On a country by country basis, men are two times more likely to commit suicide than women.
In the UK and US, the ratio is four to one.

Domestic abuse of men is not often discussed (Survivors and Mankind initiative are doing great work on changing this) and sexual assault on males? You'd still get laughed out of the room. An anonymous friend who confided in me that he was horrifically sexually assaulted by a woman told me that almost every male friend that he shared with said "at least you had sex", or "was she at least hot?"

There is a poisonous nature to the male image, it is a stoic, 'doesn't need help, doesn't look for help' image. Our childhood toys and idols are chiseled supermen who always win the day, fueled by big muscles and charisma.

There was rightly furore over the anatomically ridiculous barbie dolls, and the equally ridiculous body image they were conveying as right.
But equally, have you ever seen He-Man?

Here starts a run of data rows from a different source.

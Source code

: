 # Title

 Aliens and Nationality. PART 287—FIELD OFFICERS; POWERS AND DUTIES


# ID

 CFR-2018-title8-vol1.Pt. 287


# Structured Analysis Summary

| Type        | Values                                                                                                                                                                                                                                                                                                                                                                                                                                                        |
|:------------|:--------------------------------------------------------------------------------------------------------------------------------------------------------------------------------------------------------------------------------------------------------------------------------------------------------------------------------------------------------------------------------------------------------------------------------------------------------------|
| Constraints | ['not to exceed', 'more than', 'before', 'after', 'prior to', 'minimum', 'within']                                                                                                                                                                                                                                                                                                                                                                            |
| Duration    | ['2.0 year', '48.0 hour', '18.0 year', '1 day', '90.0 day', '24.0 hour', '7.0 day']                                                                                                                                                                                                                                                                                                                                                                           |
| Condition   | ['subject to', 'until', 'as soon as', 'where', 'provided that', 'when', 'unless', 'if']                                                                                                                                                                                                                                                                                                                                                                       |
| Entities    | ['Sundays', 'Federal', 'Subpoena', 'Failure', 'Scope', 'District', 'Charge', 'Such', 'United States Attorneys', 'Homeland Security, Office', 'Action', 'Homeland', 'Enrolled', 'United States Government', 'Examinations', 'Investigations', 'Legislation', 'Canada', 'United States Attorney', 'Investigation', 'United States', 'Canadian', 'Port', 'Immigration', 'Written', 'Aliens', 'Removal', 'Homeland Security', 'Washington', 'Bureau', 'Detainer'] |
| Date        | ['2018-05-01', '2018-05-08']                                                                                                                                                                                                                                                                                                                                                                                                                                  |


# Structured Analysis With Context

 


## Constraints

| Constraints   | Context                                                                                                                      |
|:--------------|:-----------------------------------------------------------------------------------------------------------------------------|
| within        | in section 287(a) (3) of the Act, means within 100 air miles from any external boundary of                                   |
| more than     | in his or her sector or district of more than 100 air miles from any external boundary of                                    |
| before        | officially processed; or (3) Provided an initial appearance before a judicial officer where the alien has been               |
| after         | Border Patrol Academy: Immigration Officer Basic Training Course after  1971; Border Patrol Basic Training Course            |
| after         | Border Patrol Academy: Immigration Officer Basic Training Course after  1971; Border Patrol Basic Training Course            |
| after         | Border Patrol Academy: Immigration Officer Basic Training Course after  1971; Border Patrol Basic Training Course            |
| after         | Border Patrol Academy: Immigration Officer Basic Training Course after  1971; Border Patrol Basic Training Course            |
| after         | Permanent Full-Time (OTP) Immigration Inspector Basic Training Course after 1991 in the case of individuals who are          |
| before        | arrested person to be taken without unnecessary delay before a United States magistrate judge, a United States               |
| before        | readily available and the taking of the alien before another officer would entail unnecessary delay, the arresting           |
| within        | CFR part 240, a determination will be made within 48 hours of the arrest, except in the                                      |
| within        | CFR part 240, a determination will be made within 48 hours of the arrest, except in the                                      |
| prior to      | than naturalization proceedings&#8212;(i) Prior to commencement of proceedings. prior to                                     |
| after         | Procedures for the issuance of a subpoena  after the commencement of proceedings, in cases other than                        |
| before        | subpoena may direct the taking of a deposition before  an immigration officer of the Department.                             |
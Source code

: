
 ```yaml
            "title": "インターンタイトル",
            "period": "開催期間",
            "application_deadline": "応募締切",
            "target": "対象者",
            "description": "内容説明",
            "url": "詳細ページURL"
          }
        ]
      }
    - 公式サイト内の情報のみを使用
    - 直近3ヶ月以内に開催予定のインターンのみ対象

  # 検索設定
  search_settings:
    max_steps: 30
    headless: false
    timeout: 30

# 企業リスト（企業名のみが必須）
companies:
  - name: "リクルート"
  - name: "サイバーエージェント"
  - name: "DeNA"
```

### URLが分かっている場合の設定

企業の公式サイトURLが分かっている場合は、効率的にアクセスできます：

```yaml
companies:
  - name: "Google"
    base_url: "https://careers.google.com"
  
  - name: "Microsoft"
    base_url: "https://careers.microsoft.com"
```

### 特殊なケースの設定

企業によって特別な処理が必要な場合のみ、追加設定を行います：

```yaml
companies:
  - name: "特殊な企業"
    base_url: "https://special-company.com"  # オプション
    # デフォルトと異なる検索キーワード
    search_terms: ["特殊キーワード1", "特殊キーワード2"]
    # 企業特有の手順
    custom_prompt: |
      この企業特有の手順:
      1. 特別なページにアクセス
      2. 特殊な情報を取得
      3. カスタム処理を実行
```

Hulk Hogan?

Throughout my upbringing, I never really saw a man cry. I thought tears were weak, I thought they made you vulnerable. It was sub-consciously drilled into me throughout my formative years that you didn't talk about emotion with your friends, you didn't talk about sad things. You talked about football and gaming.
Though they are great topics of discussion, I know for a fact that several of my friends from those teenage years (myself included) were going through losses, and through pretty severe emotional trauma. But we never talked about it.

The only time the lid ever came off was when alcohol was discovered, I remember being propped against a kitchen fridge, with a male friend, both of us crying. At the time, I felt infinitely stupid, now, looking back on it, I haven't cried like that for years.

I remember distinctly one more time, (like it's a competition to get the lowest amount) at my grandfather's funeral. I wanted to cry, but I didn't. I looked up at my older brother, my role-model, and he was silently sobbing. I cried then. He had, so it felt OK for me.

We build walls.
We all do.

A body image that isn't defined by adverts, that's the dream, right? For both genders. A self-image that isn't defined by the media, that's the dream, right? For both genders.

If you are a man/young man, reading this, know that it's quite OK to talk to friends, and professionals about emotion, about feeling.

Don't let yourself be defined by a male image which thrives on stiff upper lips and overt machismo.

It's quite OK to cry.

It's quite OK to cry.

Samaritans 24 hour support service - 116 123
NHS - 111
Mind – call 0300 123 3393 or text 86463 (9am-6pm on weekdays)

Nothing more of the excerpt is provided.